Aber es gibt auch originellere Entwürfe. Ein traurig dreinblickender Löwe aus schwarzem Stein liegt auf dem Grabsockel des Zoobesitzers George Wombwell, der in der ersten Hälfte des 19. Jahrhunderts mit einer Schau von exotischen Tieren durch die Lande zog. Ein grasendes Pferdchen erinnert an J. Atcheler, seines Zeichens Pferdeschlachter der Königin. Und General Sir L. Otway, ein Veteran der Napoleonischen Kriege, ließ sein Mausoleum mit einem Eisengitter einfassen, das aus umgekehrten Kanonen bestand. Es hat sich ausgekämpft, ist die Bedeutung des Symbols.

Die umgekehrte, ausgelöschte Fackel ist eines der häufiger anzutreffenden Motive auf den insgesamt 52.000 Gräbern des West- und Ostfriedhofs. Eine auseinandergebrochene Säule steht für Menschen, die in der Blüte ihres Lebens aus dieser Welt gerissen wurden, ein leerer Stuhl für jemanden, der in das Unbekannte aufgebrochen ist.

Es sind aber die Beispiele einer in Monumentalität ausufernden Grabmalkultur, die dem "viktorianischen Walhalla" seine bizarre Note verleihen.
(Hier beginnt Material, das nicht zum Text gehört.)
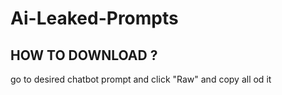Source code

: # Ai-Leaked-Prompts
## HOW TO DOWNLOAD ?
go to desired chatbot prompt and click "Raw" and copy all od it
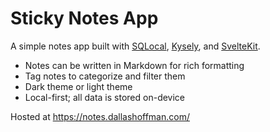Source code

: # Sticky Notes App

A simple notes app built with [SQLocal](https://sqlocal.dev/), [Kysely](https://kysely.dev/), and [SvelteKit](https://kit.svelte.dev/).

- Notes can be written in Markdown for rich formatting
- Tag notes to categorize and filter them
- Dark theme or light theme
- Local-first; all data is stored on-device

Hosted at https://notes.dallashoffman.com/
Auf einer Anhöhe im westlichen Friedhofteil liegt der Lebanon Circle, eine tief in den Boden gegrabene ringförmige Anlage mit Katakomben zu beiden Seiten. Eine Zeder aus dem Libanon breitet ihre Äste wie eine trostspendende Gottheit über die Gräber aus. Wuchtige, von Spinnweben verhangene Eisentüren verwehren den Blick in das Reich der Toten. Zum Lebanon Circle hin führt die von einem bröckelnden Obelisken bewachte Egyptian Avenue mit Gräbern, die orientalischen Vorbilden nachempfunden sind. Auch sie sind Ausdruck der Ära von Queen Victoria (1837 bis 1901), in der sich England ferne Länder in sein Weltreich einverleibte und eine beispiellose wirtschaftliche Blüte erlebte.
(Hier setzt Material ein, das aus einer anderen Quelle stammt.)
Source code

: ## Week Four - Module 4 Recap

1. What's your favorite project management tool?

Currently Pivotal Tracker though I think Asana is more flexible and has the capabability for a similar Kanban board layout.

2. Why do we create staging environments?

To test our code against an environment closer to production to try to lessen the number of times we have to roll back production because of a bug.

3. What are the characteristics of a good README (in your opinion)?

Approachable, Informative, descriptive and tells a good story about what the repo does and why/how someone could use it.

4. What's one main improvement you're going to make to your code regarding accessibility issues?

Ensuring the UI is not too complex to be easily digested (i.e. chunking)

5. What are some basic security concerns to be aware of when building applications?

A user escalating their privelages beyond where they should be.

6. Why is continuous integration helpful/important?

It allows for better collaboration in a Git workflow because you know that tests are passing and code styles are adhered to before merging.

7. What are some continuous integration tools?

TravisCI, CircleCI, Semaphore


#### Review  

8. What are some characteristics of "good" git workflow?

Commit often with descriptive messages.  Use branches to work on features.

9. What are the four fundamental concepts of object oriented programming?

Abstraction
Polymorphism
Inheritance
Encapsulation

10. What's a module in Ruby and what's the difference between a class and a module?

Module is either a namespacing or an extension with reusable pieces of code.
Einer, der das mit dem Aufschwung Großbritanniens verbundene Wirtschaftssystem erbittert bekämpfte, ist der berühmteste Tote des Highgate Cemetery: Karl Marx. Zu seiner Beisetzung an einem Märztag des Jahres 1883 hatten sich auf dem heute noch öffentlich zugänglichen Ostteil des Friedhofs nur ein Dutzend Menschen eingefunden. Seit Jahrzehnten ist der an Marx erinnernde Gedenkstein - ein wuchtiger Granitsockel mit der Inschrift "Workers of all lands unite", gekrönt von einer Büste des Kommunistenvaters - eine Wallfahrtsstätte. Wohl nicht ganz zufällig in Marxens Nähe haben eine Reihe von linksgerichteten Politikern aus aller Herren Länder, die nach London ins Exil gegangen waren, ihre letzte Ruhe gefunden.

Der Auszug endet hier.